## Brief
Reprint every line of the data, keeping each character intact.

Stored dataset items:
=== Begin Enclosure ===
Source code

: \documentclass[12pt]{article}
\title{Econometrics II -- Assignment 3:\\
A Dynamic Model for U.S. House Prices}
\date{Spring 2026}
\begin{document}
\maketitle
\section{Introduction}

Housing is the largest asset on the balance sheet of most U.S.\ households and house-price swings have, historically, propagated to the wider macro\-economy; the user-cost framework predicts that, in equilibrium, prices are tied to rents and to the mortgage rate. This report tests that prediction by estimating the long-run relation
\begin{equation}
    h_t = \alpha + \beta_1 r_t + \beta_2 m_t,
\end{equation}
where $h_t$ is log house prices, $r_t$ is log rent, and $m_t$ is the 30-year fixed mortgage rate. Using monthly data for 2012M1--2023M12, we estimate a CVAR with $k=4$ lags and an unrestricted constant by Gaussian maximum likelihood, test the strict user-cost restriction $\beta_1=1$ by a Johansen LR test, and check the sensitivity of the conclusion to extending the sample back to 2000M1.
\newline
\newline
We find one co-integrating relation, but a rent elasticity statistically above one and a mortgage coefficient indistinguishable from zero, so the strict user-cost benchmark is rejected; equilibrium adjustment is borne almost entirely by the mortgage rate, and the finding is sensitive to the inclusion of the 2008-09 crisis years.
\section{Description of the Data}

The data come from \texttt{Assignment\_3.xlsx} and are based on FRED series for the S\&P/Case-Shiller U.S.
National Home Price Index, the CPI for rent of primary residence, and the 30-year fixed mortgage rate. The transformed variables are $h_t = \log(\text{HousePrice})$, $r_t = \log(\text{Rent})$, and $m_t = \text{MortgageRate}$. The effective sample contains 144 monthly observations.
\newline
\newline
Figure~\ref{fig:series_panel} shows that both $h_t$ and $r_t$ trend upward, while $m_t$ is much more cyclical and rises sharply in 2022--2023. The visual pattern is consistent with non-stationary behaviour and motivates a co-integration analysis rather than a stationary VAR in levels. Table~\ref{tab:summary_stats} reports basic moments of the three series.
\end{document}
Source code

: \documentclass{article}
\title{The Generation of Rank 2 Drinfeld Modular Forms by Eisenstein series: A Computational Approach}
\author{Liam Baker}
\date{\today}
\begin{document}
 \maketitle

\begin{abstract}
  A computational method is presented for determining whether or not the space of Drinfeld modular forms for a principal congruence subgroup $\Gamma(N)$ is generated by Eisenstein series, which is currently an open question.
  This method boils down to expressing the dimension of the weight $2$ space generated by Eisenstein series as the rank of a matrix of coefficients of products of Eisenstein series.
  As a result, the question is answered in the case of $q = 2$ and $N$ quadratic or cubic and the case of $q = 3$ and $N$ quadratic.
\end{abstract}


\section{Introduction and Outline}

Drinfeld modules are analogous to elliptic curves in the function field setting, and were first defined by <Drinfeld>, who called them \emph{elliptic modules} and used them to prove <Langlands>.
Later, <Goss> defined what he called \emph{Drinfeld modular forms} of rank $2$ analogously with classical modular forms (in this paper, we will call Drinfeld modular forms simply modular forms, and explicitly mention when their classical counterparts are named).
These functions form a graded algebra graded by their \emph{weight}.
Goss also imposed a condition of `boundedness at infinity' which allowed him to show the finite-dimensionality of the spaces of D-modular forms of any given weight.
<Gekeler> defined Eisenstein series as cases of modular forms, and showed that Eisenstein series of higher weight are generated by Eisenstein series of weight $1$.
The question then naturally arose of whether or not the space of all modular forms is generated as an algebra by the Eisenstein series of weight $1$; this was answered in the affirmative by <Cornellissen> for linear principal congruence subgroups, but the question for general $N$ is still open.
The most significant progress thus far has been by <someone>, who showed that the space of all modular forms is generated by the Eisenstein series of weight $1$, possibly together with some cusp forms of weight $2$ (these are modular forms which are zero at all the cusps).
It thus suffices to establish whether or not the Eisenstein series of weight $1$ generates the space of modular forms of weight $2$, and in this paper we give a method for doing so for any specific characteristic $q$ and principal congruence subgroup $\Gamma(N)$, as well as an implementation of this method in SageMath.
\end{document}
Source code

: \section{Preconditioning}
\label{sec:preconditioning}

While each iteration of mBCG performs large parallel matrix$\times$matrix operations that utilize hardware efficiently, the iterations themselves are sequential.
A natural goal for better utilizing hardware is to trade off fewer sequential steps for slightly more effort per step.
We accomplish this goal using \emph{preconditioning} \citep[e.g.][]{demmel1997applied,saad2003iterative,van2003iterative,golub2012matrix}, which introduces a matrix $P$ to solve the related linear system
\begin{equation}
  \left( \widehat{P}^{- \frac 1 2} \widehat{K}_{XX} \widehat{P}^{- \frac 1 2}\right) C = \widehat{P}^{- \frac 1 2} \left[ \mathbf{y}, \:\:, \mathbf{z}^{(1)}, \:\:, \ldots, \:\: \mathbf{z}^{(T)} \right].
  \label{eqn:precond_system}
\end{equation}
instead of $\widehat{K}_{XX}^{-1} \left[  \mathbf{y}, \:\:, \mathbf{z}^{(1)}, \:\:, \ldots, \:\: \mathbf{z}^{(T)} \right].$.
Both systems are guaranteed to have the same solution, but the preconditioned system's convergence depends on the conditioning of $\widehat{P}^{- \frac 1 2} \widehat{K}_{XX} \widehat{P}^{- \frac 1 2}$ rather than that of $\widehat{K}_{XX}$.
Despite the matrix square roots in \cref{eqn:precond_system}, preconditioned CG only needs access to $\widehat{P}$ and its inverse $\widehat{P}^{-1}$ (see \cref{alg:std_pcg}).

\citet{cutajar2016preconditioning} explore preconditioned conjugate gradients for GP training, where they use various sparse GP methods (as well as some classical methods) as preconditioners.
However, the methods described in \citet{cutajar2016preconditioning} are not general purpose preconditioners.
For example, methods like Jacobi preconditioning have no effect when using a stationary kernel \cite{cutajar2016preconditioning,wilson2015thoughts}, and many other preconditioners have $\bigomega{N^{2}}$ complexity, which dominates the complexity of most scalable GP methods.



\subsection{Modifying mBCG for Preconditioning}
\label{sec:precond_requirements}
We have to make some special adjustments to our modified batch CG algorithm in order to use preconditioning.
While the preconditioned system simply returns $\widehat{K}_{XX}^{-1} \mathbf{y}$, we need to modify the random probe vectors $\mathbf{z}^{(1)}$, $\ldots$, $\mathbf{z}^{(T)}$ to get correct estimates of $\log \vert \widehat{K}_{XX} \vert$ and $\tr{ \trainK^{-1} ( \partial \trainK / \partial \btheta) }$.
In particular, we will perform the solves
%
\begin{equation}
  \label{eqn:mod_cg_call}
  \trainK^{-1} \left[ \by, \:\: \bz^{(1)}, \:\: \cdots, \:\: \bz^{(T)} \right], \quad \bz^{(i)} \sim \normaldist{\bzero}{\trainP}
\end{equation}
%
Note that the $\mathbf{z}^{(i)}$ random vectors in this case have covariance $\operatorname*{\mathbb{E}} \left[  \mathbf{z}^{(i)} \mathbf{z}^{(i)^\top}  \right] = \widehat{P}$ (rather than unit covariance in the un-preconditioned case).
=== End Enclosure ===
## Reply
Source code

: \documentclass[12pt]{article}
\title{Econometrics II -- Assignment 3:\\
A Dynamic Model for U.S. House Prices}
\date{Spring 2026}
\begin{document}
\maketitle
\section{Introduction}

Housing is the largest asset on the balance sheet of most U.S.\ households and house-price swings have, historically, propagated to the wider macro\-economy; the user-cost framework predicts that, in equilibrium, prices are tied to rents and to the mortgage rate. This report tests that prediction by estimating the long-run relation
\begin{equation}
    h_t = \alpha + \beta_1 r_t + \beta_2 m_t,
\end{equation}
where $h_t$ is log house prices, $r_t$ is log rent, and $m_t$ is the 30-year fixed mortgage rate. Using monthly data for 2012M1--2023M12, we estimate a CVAR with $k=4$ lags and an unrestricted constant by Gaussian maximum likelihood, test the strict user-cost restriction $\beta_1=1$ by a Johansen LR test, and check the sensitivity of the conclusion to extending the sample back to 2000M1.
\newline
\newline
We find one co-integrating relation, but a rent elasticity statistically above one and a mortgage coefficient indistinguishable from zero, so the strict user-cost benchmark is rejected; equilibrium adjustment is borne almost entirely by the mortgage rate, and the finding is sensitive to the inclusion of the 2008-09 crisis years.
\section{Description of the Data}

The data come from \texttt{Assignment\_3.xlsx} and are based on FRED series for the S\&P/Case-Shiller U.S.
National Home Price Index, the CPI for rent of primary residence, and the 30-year fixed mortgage rate. The transformed variables are $h_t = \log(\text{HousePrice})$, $r_t = \log(\text{Rent})$, and $m_t = \text{MortgageRate}$. The effective sample contains 144 monthly observations.
\newline
\newline
Figure~\ref{fig:series_panel} shows that both $h_t$ and $r_t$ trend upward, while $m_t$ is much more cyclical and rises sharply in 2022--2023. The visual pattern is consistent with non-stationary behaviour and motivates a co-integration analysis rather than a stationary VAR in levels. Table~\ref{tab:summary_stats} reports basic moments of the three series.
\end{document}
Source code

: \documentclass{article}
\title{The Generation of Rank 2 Drinfeld Modular Forms by Eisenstein series: A Computational Approach}
\author{Liam Baker}
\date{\today}
\begin{document}
 \maketitle

\begin{abstract}
  A computational method is presented for determining whether or not the space of Drinfeld modular forms for a principal congruence subgroup $\Gamma(N)$ is generated by Eisenstein series, which is currently an open question.
  This method boils down to expressing the dimension of the weight $2$ space generated by Eisenstein series as the rank of a matrix of coefficients of products of Eisenstein series.
  As a result, the question is answered in the case of $q = 2$ and $N$ quadratic or cubic and the case of $q = 3$ and $N$ quadratic.
\end{abstract}


\section{Introduction and Outline}

Drinfeld modules are analogous to elliptic curves in the function field setting, and were first defined by <Drinfeld>, who called them \emph{elliptic modules} and used them to prove <Langlands>.
Later, <Goss> defined what he called \emph{Drinfeld modular forms} of rank $2$ analogously with classical modular forms (in this paper, we will call Drinfeld modular forms simply modular forms, and explicitly mention when their classical counterparts are named).
These functions form a graded algebra graded by their \emph{weight}.
Goss also imposed a condition of `boundedness at infinity' which allowed him to show the finite-dimensionality of the spaces of D-modular forms of any given weight.
<Gekeler> defined Eisenstein series as cases of modular forms, and showed that Eisenstein series of higher weight are generated by Eisenstein series of weight $1$.
The question then naturally arose of whether or not the space of all modular forms is generated as an algebra by the Eisenstein series of weight $1$; this was answered in the affirmative by <Cornellissen> for linear principal congruence subgroups, but the question for general $N$ is still open.
The most significant progress thus far has been by <someone>, who showed that the space of all modular forms is generated by the Eisenstein series of weight $1$, possibly together with some cusp forms of weight $2$ (these are modular forms which are zero at all the cusps).
It thus suffices to establish whether or not the Eisenstein series of weight $1$ generates the space of modular forms of weight $2$, and in this paper we give a method for doing so for any specific characteristic $q$ and principal congruence subgroup $\Gamma(N)$, as well as an implementation of this method in SageMath.
\end{document}
Source code

: \section{Preconditioning}
\label{sec:preconditioning}

While each iteration of mBCG performs large parallel matrix$\times$matrix operations that utilize hardware efficiently, the iterations themselves are sequential.
A natural goal for better utilizing hardware is to trade off fewer sequential steps for slightly more effort per step.
We accomplish this goal using \emph{preconditioning} \citep[e.g.][]{demmel1997applied,saad2003iterative,van2003iterative,golub2012matrix}, which introduces a matrix $P$ to solve the related linear system
\begin{equation}
  \left( \widehat{P}^{- \frac 1 2} \widehat{K}_{XX} \widehat{P}^{- \frac 1 2}\right) C = \widehat{P}^{- \frac 1 2} \left[ \mathbf{y}, \:\:, \mathbf{z}^{(1)}, \:\:, \ldots, \:\: \mathbf{z}^{(T)} \right].
  \label{eqn:precond_system}
\end{equation}
instead of $\widehat{K}_{XX}^{-1} \left[  \mathbf{y}, \:\:, \mathbf{z}^{(1)}, \:\:, \ldots, \:\: \mathbf{z}^{(T)} \right].$.
Both systems are guaranteed to have the same solution, but the preconditioned system's convergence depends on the conditioning of $\widehat{P}^{- \frac 1 2} \widehat{K}_{XX} \widehat{P}^{- \frac 1 2}$ rather than that of $\widehat{K}_{XX}$.
Despite the matrix square roots in \cref{eqn:precond_system}, preconditioned CG only needs access to $\widehat{P}$ and its inverse $\widehat{P}^{-1}$ (see \cref{alg:std_pcg}).

\citet{cutajar2016preconditioning} explore preconditioned conjugate gradients for GP training, where they use various sparse GP methods (as well as some classical methods) as preconditioners.
However, the methods described in \citet{cutajar2016preconditioning} are not general purpose preconditioners.
For example, methods like Jacobi preconditioning have no effect when using a stationary kernel \cite{cutajar2016preconditioning,wilson2015thoughts}, and many other preconditioners have $\bigomega{N^{2}}$ complexity, which dominates the complexity of most scalable GP methods.



\subsection{Modifying mBCG for Preconditioning}
\label{sec:precond_requirements}
We have to make some special adjustments to our modified batch CG algorithm in order to use preconditioning.
While the preconditioned system simply returns $\widehat{K}_{XX}^{-1} \mathbf{y}$, we need to modify the random probe vectors $\mathbf{z}^{(1)}$, $\ldots$, $\mathbf{z}^{(T)}$ to get correct estimates of $\log \vert \widehat{K}_{XX} \vert$ and $\tr{ \trainK^{-1} ( \partial \trainK / \partial \btheta) }$.
In particular, we will perform the solves
%
\begin{equation}
  \label{eqn:mod_cg_call}
  \trainK^{-1} \left[ \by, \:\: \bz^{(1)}, \:\: \cdots, \:\: \bz^{(T)} \right], \quad \bz^{(i)} \sim \normaldist{\bzero}{\trainP}
\end{equation}
%
Note that the $\mathbf{z}^{(i)}$ random vectors in this case have covariance $\operatorname*{\mathbb{E}} \left[  \mathbf{z}^{(i)} \mathbf{z}^{(i)^\top}  \right] = \widehat{P}$ (rather than unit covariance in the un-preconditioned case).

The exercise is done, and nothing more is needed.